Not all of the stories in this collection strike such a starkly nerve-racking chord. A few, especially toward the book’s end, feel like they are trying too hard to set scientific themes against human ones. In “Collateral Damage,” the loss of a dog falls flat, perhaps merely because we’ve seen it before, and better, in the earlier story depicting the death of Lulu the dolphin. Josie, a biologist in “Viewing Medusa,” is so cold as to be almost unbelievable, and the role of the box jellyfish strains believability. The weakest link in the collection may be “Madame Trousseau,” which depicts Andrea, now in a rest home and losing her mind to dementia. By now, the interplay between form and content has grown somewhat strained and Akers’s extended family saga unwieldy. A couple of stories might be cut from the book and not missed.
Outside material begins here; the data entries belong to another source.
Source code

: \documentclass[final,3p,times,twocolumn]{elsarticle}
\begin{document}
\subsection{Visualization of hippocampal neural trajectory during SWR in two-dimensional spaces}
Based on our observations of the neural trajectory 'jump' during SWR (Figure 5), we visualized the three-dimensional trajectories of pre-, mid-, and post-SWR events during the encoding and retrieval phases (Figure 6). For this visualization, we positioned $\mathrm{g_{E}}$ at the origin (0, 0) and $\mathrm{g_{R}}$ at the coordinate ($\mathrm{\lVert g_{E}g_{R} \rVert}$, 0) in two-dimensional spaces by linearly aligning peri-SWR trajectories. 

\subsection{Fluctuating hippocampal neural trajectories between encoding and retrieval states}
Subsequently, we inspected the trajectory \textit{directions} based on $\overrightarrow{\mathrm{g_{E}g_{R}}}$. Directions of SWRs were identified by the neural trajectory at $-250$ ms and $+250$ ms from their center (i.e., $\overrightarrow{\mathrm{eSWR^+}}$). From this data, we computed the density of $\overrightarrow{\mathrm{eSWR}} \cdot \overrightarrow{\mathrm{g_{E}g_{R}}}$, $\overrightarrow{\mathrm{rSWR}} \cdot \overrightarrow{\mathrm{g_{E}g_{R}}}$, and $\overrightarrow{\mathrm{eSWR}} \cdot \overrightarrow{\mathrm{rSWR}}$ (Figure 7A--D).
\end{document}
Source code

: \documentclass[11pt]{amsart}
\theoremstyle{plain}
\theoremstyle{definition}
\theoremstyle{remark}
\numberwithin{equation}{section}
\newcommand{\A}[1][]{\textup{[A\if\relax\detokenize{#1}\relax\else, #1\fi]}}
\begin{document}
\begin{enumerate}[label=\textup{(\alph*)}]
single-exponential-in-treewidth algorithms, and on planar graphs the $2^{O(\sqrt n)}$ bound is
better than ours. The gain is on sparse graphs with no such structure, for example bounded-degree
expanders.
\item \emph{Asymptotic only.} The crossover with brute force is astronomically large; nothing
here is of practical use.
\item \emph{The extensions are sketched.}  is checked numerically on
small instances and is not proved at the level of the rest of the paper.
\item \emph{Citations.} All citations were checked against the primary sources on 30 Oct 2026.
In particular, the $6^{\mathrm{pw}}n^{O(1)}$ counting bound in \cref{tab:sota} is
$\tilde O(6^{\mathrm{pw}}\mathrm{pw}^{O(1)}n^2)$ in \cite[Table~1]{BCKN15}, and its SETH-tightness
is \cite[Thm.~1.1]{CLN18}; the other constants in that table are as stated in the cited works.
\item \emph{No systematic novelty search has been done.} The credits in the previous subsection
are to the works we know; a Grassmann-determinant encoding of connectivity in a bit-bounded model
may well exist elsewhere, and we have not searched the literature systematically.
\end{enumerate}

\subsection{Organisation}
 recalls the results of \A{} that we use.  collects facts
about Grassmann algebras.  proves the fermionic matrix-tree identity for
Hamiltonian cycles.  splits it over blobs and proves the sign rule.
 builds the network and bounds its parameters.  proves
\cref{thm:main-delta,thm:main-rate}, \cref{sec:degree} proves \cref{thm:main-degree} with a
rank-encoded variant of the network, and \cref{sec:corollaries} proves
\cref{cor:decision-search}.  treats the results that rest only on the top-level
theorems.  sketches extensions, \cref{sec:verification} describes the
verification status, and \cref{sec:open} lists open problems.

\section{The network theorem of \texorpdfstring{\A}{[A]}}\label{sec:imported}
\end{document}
But Bones of an Inland Sea doesn’t disappoint, the marine science illuminating the storylines more than undermining them. The final story, “Waste Island,” rises to end on a strong note and is as haunting as the ghost tale at the beginning. Akers begins her collection by glancing into the past, and then she comes full circle, giving us a glimpse of a dystopian future through the eyes of a family descendant. A teenage girl and her mother embark on a ship that powers itself by converting polluted seawater to fuel, the captain a cult figure eerily known as “Father.” When the narrator falls in love with a fellow teenage passenger and gets pregnant, her young lover mysteriously disappears, and Father summons all onboard to commit mass suicide. Instead, in fitting reversal and as bookend to the shipwreck tragedy of “House of Refuge,” the narrator hides and gives birth, boldly carrying forth the themes Akers casts throughout: no matter the grotesque realities of nature, hope and beauty prevail. “Waste Island” is richly imagined and felt, and it carries the seeds of a potentially larger, novelistic work, one that Akers possesses the skills to render unflinchingly, should she choose to keep treading this watery world, submerging us alongside.